**Exercise details:** Exactly retype the opening line of the entries and every line after it, ending with the line that contains "## Misc Projects". Skip all pictures.

**Available data:**
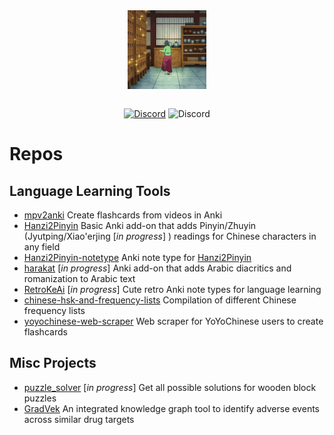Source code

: <div align="center">

<img src="assets/maomao-cursed-dancing-celebrate.gif" width="25%" align="center" />
<br><br>

[![Discord](https://img.shields.io/badge/Web-alyssabedard.com-c2bded?style=for-the-badge&labelColor=grey)](https://alyssabedard.com)
![Discord](https://img.shields.io/badge/Discord-aly888-5865F2?style=for-the-badge&labelColor=grey&logo=discord&logoColor=white)

</div>


# Repos
## Language Learning Tools
- [mpv2anki](https://github.com/alyssabedard/mpv2anki) Create flashcards from videos in Anki
- [Hanzi2Pinyin](https://github.com/alyssabedard/Hanzi2Pinyin) Basic Anki add-on that adds Pinyin/Zhuyin (Jyutping/Xiao'erjing [_in progress_] ) readings for Chinese characters in any field
- [Hanzi2Pinyin-notetype](https://github.com/alyssabedard/Hanzi2Pinyin-notetype) Anki note type for [Hanzi2Pinyin](https://github.com/alyssabedard/Hanzi2Pinyin)
- [harakat](https://github.com/alyssabedard/harakat) [_in progress_] Anki add-on that adds Arabic diacritics and romanization to Arabic text
- [RetroKeAi](https://github.com/alyssabedard/RetroKeAi) [_in progress_] Cute retro Anki note types for language learning
- [chinese-hsk-and-frequency-lists](https://github.com/alyssabedard/chinese-hsk-and-frequency-lists) Compilation of different Chinese frequency lists
- [yoyochinese-web-scraper](https://github.com/alyssabedard/yoyochinese-web-scraper)  Web scraper for YoYoChinese users to create flashcards

## Misc Projects
- [puzzle_solver](https://github.com/alyssabedard/puzzle_solver) [_in progress_] Get all possible solutions for wooden block puzzles 
- [GradVek](https://github.com/team-gradvek/gradvek)  An integrated knowledge graph tool to identify adverse events across similar drug targets



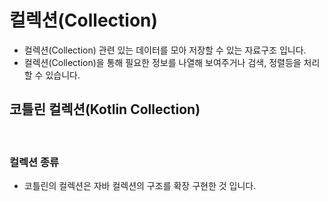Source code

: # 컬렉션(Collection)
+ 컬렉션(Collection) 관련 있는 데이터를 모아 저장할 수 있는 자료구조 입니다. 
+ 컬렉션(Collection)을 통해 필요한 정보를 나열해 보여주거나 검색, 정렬등을 처리 할 수 있습니다.

## 코틀린 컬렉션(Kotlin Collection)
<br/>

### 컬렉션 종류
+ 코틀린의 컬렉션은 자바 컬렉션의 구조를 확장 구현한 것 입니다.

**Solution:**
Source code

: <div align="center">

<img src="assets/maomao-cursed-dancing-celebrate.gif" width="25%" align="center" />
<br><br>

[![Discord](https://img.shields.io/badge/Web-alyssabedard.com-c2bded?style=for-the-badge&labelColor=grey)](https://alyssabedard.com)
![Discord](https://img.shields.io/badge/Discord-aly888-5865F2?style=for-the-badge&labelColor=grey&logo=discord&logoColor=white)

</div>


# Repos
## Language Learning Tools
- [mpv2anki](https://github.com/alyssabedard/mpv2anki) Create flashcards from videos in Anki
- [Hanzi2Pinyin](https://github.com/alyssabedard/Hanzi2Pinyin) Basic Anki add-on that adds Pinyin/Zhuyin (Jyutping/Xiao'erjing [_in progress_] ) readings for Chinese characters in any field
- [Hanzi2Pinyin-notetype](https://github.com/alyssabedard/Hanzi2Pinyin-notetype) Anki note type for [Hanzi2Pinyin](https://github.com/alyssabedard/Hanzi2Pinyin)
- [harakat](https://github.com/alyssabedard/harakat) [_in progress_] Anki add-on that adds Arabic diacritics and romanization to Arabic text
- [RetroKeAi](https://github.com/alyssabedard/RetroKeAi) [_in progress_] Cute retro Anki note types for language learning
- [chinese-hsk-and-frequency-lists](https://github.com/alyssabedard/chinese-hsk-and-frequency-lists) Compilation of different Chinese frequency lists
- [yoyochinese-web-scraper](https://github.com/alyssabedard/yoyochinese-web-scraper)  Web scraper for YoYoChinese users to create flashcards

## Misc Projects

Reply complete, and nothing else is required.